■ Pictures paired with source code:
※ ※ ※

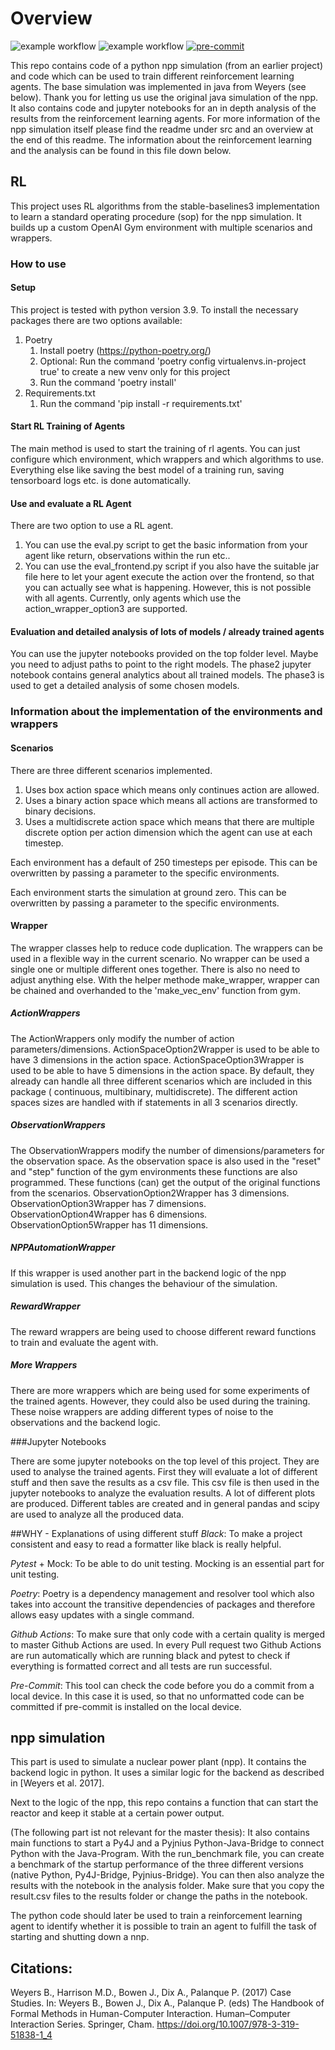 
# Overview
![example workflow](https://github.com/fa-ni/npp-RL/actions/workflows/pytest.yml/badge.svg)
![example workflow](https://github.com/fa-ni/npp-RL/actions/workflows/black.yml/badge.svg)
[![pre-commit](https://img.shields.io/badge/pre--commit-enabled-brightgreen?logo=pre-commit&logoColor=white)](https://github.com/pre-commit/pre-commit)

This repo contains  code of a python npp simulation (from an earlier project) and code which can be used to train different reinforcement learning agents.
The base simulation was implemented in java from Weyers (see below). Thank you for letting us use the original java simulation of the npp.
It also contains code and jupyter notebooks for an in depth analysis of the results from the reinforcement learning agents.
For more information of the npp simulation itself please find the readme under src and an overview at the end of this readme.
The information about the reinforcement learning and the analysis can be found in this file down below.

## RL

This project uses RL algorithms from the stable-baselines3 implementation to learn a standard operating procedure (sop) for the npp simulation.
It builds up a custom OpenAI Gym environment with multiple scenarios and wrappers.
### How to use
#### Setup
This project is tested with python version 3.9.
To install the necessary packages there are two options available:
1. Poetry
   1. Install poetry (https://python-poetry.org/)
   2. Optional: Run the command 'poetry config virtualenvs.in-project true' to create a new venv only for this project
   3. Run the command 'poetry install'
2. Requirements.txt
   1. Run the command 'pip install -r requirements.txt'

#### Start RL Training of Agents
The main method is used to start the training of rl agents. You can just configure which environment,
which wrappers and which algorithms to use. Everything else like saving the best model of a training run,
saving tensorboard logs etc. is done automatically.

#### Use and evaluate a RL Agent
There are two option to use a RL agent.
1. You can use the eval.py script to get the basic information from your agent like return, observations within the run etc..
2. You can use the eval_frontend.py script if you also have the suitable jar file here to let your
   agent execute the action over the frontend, so that you can actually see what is happening. However, this
   is not possible with all agents. Currently, only agents which use the action_wrapper_option3 are
   supported.
#### Evaluation and detailed analysis of lots of models / already trained agents
You can use the jupyter notebooks provided on the top folder level.
Maybe you need to adjust paths to point to the right models. The phase2 jupyter notebook
contains general analytics about all trained models. The phase3 is used to get a
detailed analysis of some chosen models.


### Information about the implementation of the environments and wrappers

#### Scenarios
There are three different scenarios implemented.
1. Uses box action space which means only continues action are allowed.
2. Uses a binary action space which means all actions are transformed to binary decisions.
3. Uses a multidiscrete action space which means that there are multiple discrete option per action dimension which the
   agent can use at each timestep.

Each environment has a default of 250 timesteps per episode. This can be overwritten by
passing a parameter to the specific environments.

Each environment starts the simulation at ground zero. This can be overwritten by
passing a parameter to the specific environments.


#### Wrapper

The wrapper classes help to reduce code duplication. The wrappers can be used in a flexible way in the current scenario.
No wrapper can be used a single one or multiple different ones together. There is also no need to adjust anything else.
With the helper methode make_wrapper, wrapper can be chained
and overhanded to the 'make_vec_env' function from gym.

##### ActionWrappers

The ActionWrappers only modify the number of action parameters/dimensions. ActionSpaceOption2Wrapper is used to be able
to have 3 dimensions in the action space. ActionSpaceOption3Wrapper is used to be able to have 5 dimensions in the
action space. By default, they already can handle all three different scenarios which are included in this package (
continuous, multibinary, multidiscrete). The different action spaces sizes are handled with if statements in all 3
scenarios directly.

##### ObservationWrappers

The ObservationWrappers modify the number of dimensions/parameters for the observation space. As the observation space
is also used in the "reset" and "step" function of the gym environments these functions are also programmed. These
functions (can) get the output of the original functions from the scenarios. ObservationOption2Wrapper has 3 dimensions.
ObservationOption3Wrapper has 7 dimensions. ObservationOption4Wrapper has 6 dimensions. ObservationOption5Wrapper has 11
dimensions.

##### NPPAutomationWrapper
If this wrapper is used another part in the backend logic of the npp simulation is used.
This changes the behaviour of the simulation.

##### RewardWrapper
The reward wrappers are being used to choose different reward functions to train and evaluate
the agent with.

##### More Wrappers

There are more wrappers which are being used for some experiments of the trained agents. However,
they could also be used during the training. These noise wrappers are adding different types of
noise to the observations and the backend logic.

###Jupyter Notebooks

There are some jupyter notebooks on the top level of this project. They are used to analyse the trained agents.
First they will evaluate a lot of different stuff and then save the results as a csv file. This csv file is then
used in the jupyter notebooks to analyze the evaluation results. A lot of different plots are produced. Different tables
are created and in general pandas and scipy are used to analyze all the produced data.

##WHY - Explanations of using different stuff
*Black*: To make a project consistent and easy to read a formatter like black is really helpful.

*Pytest* + Mock: To be able to do unit testing. Mocking is an essential part for unit testing.

*Poetry*: Poetry is a dependency management and resolver tool which also takes into account the transitive dependencies
of packages and therefore allows easy updates with a single command.

*Github Actions*: To make sure that only code with a certain quality is merged to master Github Actions are
used. In every Pull request two Github Actions are run automatically which are running black and pytest to check
if everything is formatted correct and all tests are run successful.

*Pre-Commit*: This tool can check the code before you do a commit from a local device. In this case it is used, so
that no unformatted code can be committed if pre-commit is installed on the local device.

## npp simulation
This part is used to simulate a nuclear power plant (npp). It contains the backend logic in python. It uses a similar
logic for the backend as described in [Weyers et al. 2017].

Next to the logic of the npp, this repo contains a function that can start the reactor and keep it stable at a certain
power output.

(The following part ist not relevant for the master thesis):
It also contains main functions to start a Py4J and a Pyjnius Python-Java-Bridge to connect Python with the Java-Program.
With the run_benchmark file, you can create a benchmark of the startup performance of the three different versions (native
Python, Py4J-Bridge, Pyjnius-Bridge). You can then also analyze the results with the notebook in the analysis folder.
Make sure that you copy the result.csv files to the results folder or change the paths in the notebook.

The python code should later be used to train a reinforcement learning agent to identify whether it is possible to train an
agent to fulfill the task of starting and shutting down a nnp.


## Citations:

Weyers B., Harrison M.D., Bowen J., Dix A., Palanque P. (2017) Case Studies. In: Weyers B., Bowen J., Dix A., Palanque
P. (eds) The Handbook of Formal Methods in Human-Computer Interaction. Human–Computer Interaction Series. Springer,
Cham. https://doi.org/10.1007/978-3-319-51838-1_4
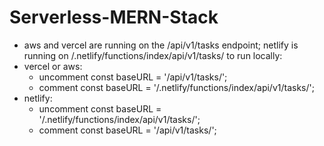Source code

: # Serverless-MERN-Stack

- aws and vercel are running on the /api/v1/tasks endpoint; netlify is running on /.netlify/functions/index/api/v1/tasks/
  to run locally:
- vercel or aws:
  - uncomment const baseURL = '/api/v1/tasks/';
  - comment const baseURL = '/.netlify/functions/index/api/v1/tasks/';
- netlify:
  - uncomment const baseURL = '/.netlify/functions/index/api/v1/tasks/';
  - comment const baseURL = '/api/v1/tasks/';
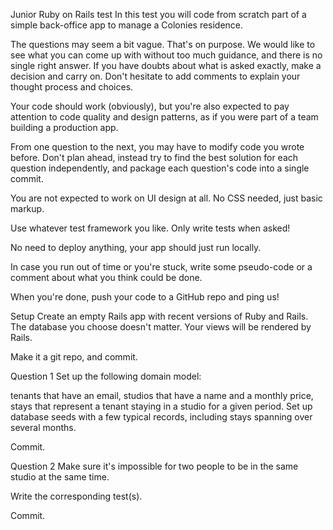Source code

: Junior Ruby on Rails test
In this test you will code from scratch part of a simple back-office app to manage a Colonies residence.

The questions may seem a bit vague. That's on purpose. We would like to see what you can come up with without too much guidance, and there is no single right answer. If you have doubts about what is asked exactly, make a decision and carry on. Don't hesitate to add comments to explain your thought process and choices.

Your code should work (obviously), but you're also expected to pay attention to code quality and design patterns, as if you were part of a team building a production app.

From one question to the next, you may have to modify code you wrote before. Don't plan ahead, instead try to find the best solution for each question independently, and package each question's code into a single commit.

You are not expected to work on UI design at all. No CSS needed, just basic markup.

Use whatever test framework you like. Only write tests when asked!

No need to deploy anything, your app should just run locally.

In case you run out of time or you're stuck, write some pseudo-code or a comment about what you think could be done.

When you're done, push your code to a GitHub repo and ping us!

Setup
Create an empty Rails app with recent versions of Ruby and Rails. The database you choose doesn't matter. Your views will be rendered by Rails.

Make it a git repo, and commit.

Question 1
Set up the following domain model:

tenants that have an email,
studios that have a name and a monthly price,
stays that represent a tenant staying in a studio for a given period.
Set up database seeds with a few typical records, including stays spanning over several months.

Commit.

Question 2
Make sure it's impossible for two people to be in the same studio at the same time.

Write the corresponding test(s).

Commit.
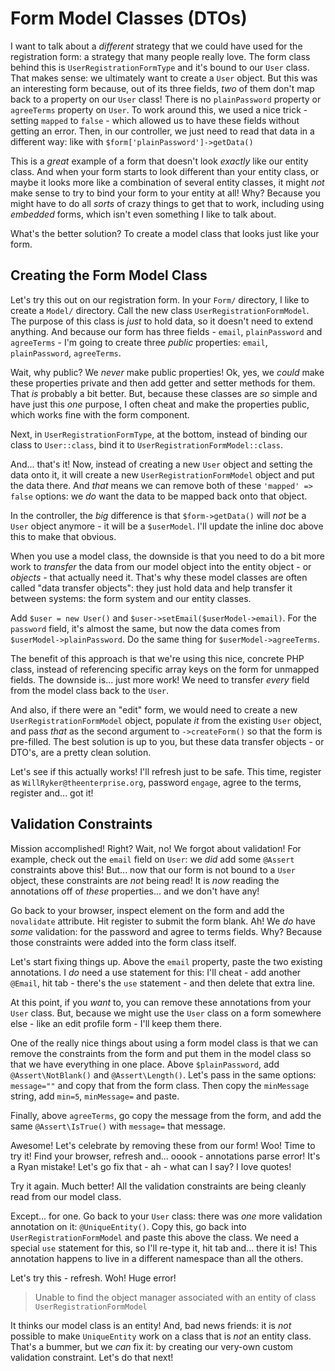 # Form Model Classes (DTOs)

I want to talk about a *different* strategy that we could have used for the registration
form: a strategy that many people really love. The form class behind this is
`UserRegistrationFormType` and it's bound to our `User` class. That makes sense:
we ultimately want to create a `User` object. But this was an interesting form
because, out of its three fields, *two* of them don't map back to a property on our
`User` class! There is no `plainPassword` property or `agreeTerms` property on
`User`. To work around this, we used a nice trick - setting `mapped` to `false` -
which allowed us to have these fields without getting an error. Then, in our
controller, we just need to read that data in a different way: like with
`$form['plainPassword']->getData()`

This is a *great* example of a form that doesn't look *exactly* like our entity
class. And when your form starts to look different than your entity class, or maybe
it looks more like a combination of several entity classes, it might *not* make
sense to try to bind your form to your entity at all! Why? Because you might have
to do all *sorts* of crazy things to get that to work, including using *embedded*
forms, which isn't even something I like to talk about.

What's the better solution? To create a model class that looks just like your form.

## Creating the Form Model Class

Let's try this out on our registration form. In your `Form/` directory, I like to
create a `Model/` directory. Call the new class `UserRegistrationFormModel`.
The purpose of this class is *just* to hold data, so it doesn't need to extend
anything. And because our form has three fields - `email`, `plainPassword` and
`agreeTerms` - I'm going to create three *public* properties:
`email`, `plainPassword`, `agreeTerms`.

Wait, why public? We *never* make public properties! Ok, yes, we *could*
make these properties private and then add getter and setter methods for them.
That *is* probably a bit better. But, because these classes are *so* simple and have
just this *one* purpose, I often cheat and make the properties public, which works
fine with the form component.

Next, in `UserRegistrationFormType`, at the bottom, instead of binding our class
to `User::class`, bind it to `UserRegistrationFormModel::class`.

And... that's it! Now, instead of creating a new `User` object and setting the
data onto it, it will create a new `UserRegistrationFormModel` object and put the
data there. And *that* means we can remove both of these `'mapped' => false` options:
we *do* want the data to be mapped back onto that object.

In the controller, the *big* difference is that `$form->getData()` will *not* be
a `User` object anymore - it will be a `$userModel`. I'll update the inline doc
above this to make that obvious.

When you use a model class, the downside is that you need to do a bit more work to
*transfer* the data from our model object into the entity object - or *objects* -
that actually need it. That's why these model classes are often called
"data transfer objects": they just hold data and help transfer it between systems:
the form system and our entity classes.

Add `$user = new User()` and `$user->setEmail($userModel->email)`. For the `password`
field, it's almost the same, but now the data comes from `$userModel->plainPassword`.
Do the same thing for `$userModel->agreeTerms`.

The benefit of this approach is that we're using this nice, concrete PHP class,
instead of referencing specific array keys on the form for unmapped fields.
The downside is... just more work! We need to transfer *every* field from the
model class back to the `User`.

And also, if there were an "edit" form, we would need to create a new
`UserRegistrationFormModel` object, populate *it* from the existing `User` object,
and pass *that* as the second argument to `->createForm()` so that the form is
pre-filled. The best solution is up to you, but these data transfer objects - or
DTO's, are a pretty clean solution.

Let's see if this actually works! I'll refresh just to be safe. This time,
register as `WillRyker@theenterprise.org`, password `engage`, agree to the terms,
register and... got it!

## Validation Constraints

Mission accomplished! Right? Wait, no! We forgot about validation! For example,
check out the `email` field on `User`: we *did* add some `@Assert` constraints 
above this! But... now that our form is not bound to a `User` object, these constraints
are *not* being read! It is *now* reading the annotations off of *these* properties...
and we don't have any!

Go back to your browser, inspect element on the form and add the `novalidate` attribute.
Hit register to submit the form blank. Ah! We *do* have *some* validation: for
the password and agree to terms fields. Why? Because those constraints were added
into the form class itself.

Let's start fixing things up. Above the `email` property, paste the two existing
annotations. I *do* need a use statement for this: I'll cheat - add another
`@Email`, hit tab - there's the `use` statement - and then delete that extra line.

At this point, if you *want* to, you can remove these annotations from your `User`
class. But, because we might use the `User` class on a form somewhere else - like
an edit profile form - I'll keep them there.

One of the really nice things about using a form model class is that we can remove
the constraints from the form and put them in the model class so that we have everything
in one place. Above `$plainPassword`, add `@Assert\NotBlank()` and
`@Assert\Length()`. Let's pass in the same options: `message=""` and copy that
from the form class. Then copy the `minMessage` string, add `min=5`,
`minMessage=` and paste.

Finally, above `agreeTerms`, go copy the message from the form, and add the same
`@Assert\IsTrue()` with `message=` that message.

Awesome! Let's celebrate by removing these from our form! Woo! Time to try it!
Find your browser, refresh and... ooook - annotations parse error! It's a Ryan
mistake! Let's go fix that - ah - what can I say? I love quotes!

Try it again. Much better! All the validation constraints are being cleanly read
from our model class.

Except... for one. Go back to your `User` class: there was *one* more validation
annotation on it: `@UniqueEntity()`. Copy this, go back into `UserRegistrationFormModel`
and paste this above the class. We need a special `use` statement for this, so
I'll re-type it, hit tab and... there it is! This annotation happens to live in
a different namespace than all the others.

Let's try this - refresh. Woh! Huge error!

> Unable to find the object manager associated with an entity of class `UserRegistrationFormModel`

It thinks our model class is an entity! And, bad news friends: it is *not* possible
to make `UniqueEntity` work on a class that is *not* an entity class. That's a
bummer, but we *can* fix it: by creating our very-own custom validation constraint.
Let's do that next!

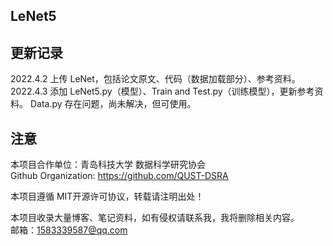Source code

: LeNet5
---


更新记录
---
2022.4.2 上传 LeNet，包括论文原文、代码（数据加载部分）、参考资料。 \
2022.4.3 添加 LeNet5.py（模型）、Train and Test.py（训练模型），更新参考资料。 Data.py 存在问题，尚未解决，但可使用。

注意
---
本项目合作单位：青岛科技大学 数据科学研究协会 \
Github Organization: https://github.com/QUST-DSRA

本项目遵循 MIT开源许可协议，转载请注明出处！

本项目收录大量博客、笔记资料，如有侵权请联系我，我将删除相关内容。\
邮箱：1583339587@qq.com


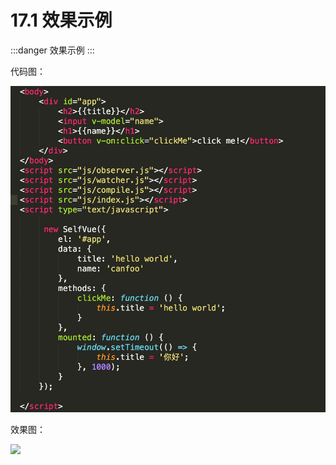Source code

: # 17.1 效果示例

:::danger 效果示例
:::

代码图：

![](./media/a2740a313009d79ce865a02c202f62ec_1346x1394.png)

效果图：

![](https://box.kancloud.cn/526b29f107df8543a307d5de31864b93_600x449.gif)
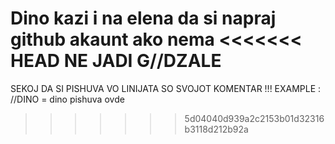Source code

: Dino kazi i na elena da si napraj github akaunt ako nema
<<<<<<< HEAD
NE JADI G//DZALE
=======

SEKOJ DA SI PISHUVA VO LINIJATA SO SVOJOT KOMENTAR !!! EXAMPLE : //DINO = dino pishuva ovde
>>>>>>> 5d04040d939a2c2153b01d32316b3118d212b92a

※ ※ ※

■ EXERCISE BRIEF: Each line of the data that includes "error" should be copied.

■ RESULT:
which allowed us to have these fields without getting an error. Then, in our
Find your browser, refresh and... ooook - annotations parse error! It's a Ryan
Let's try this - refresh. Woh! Huge error!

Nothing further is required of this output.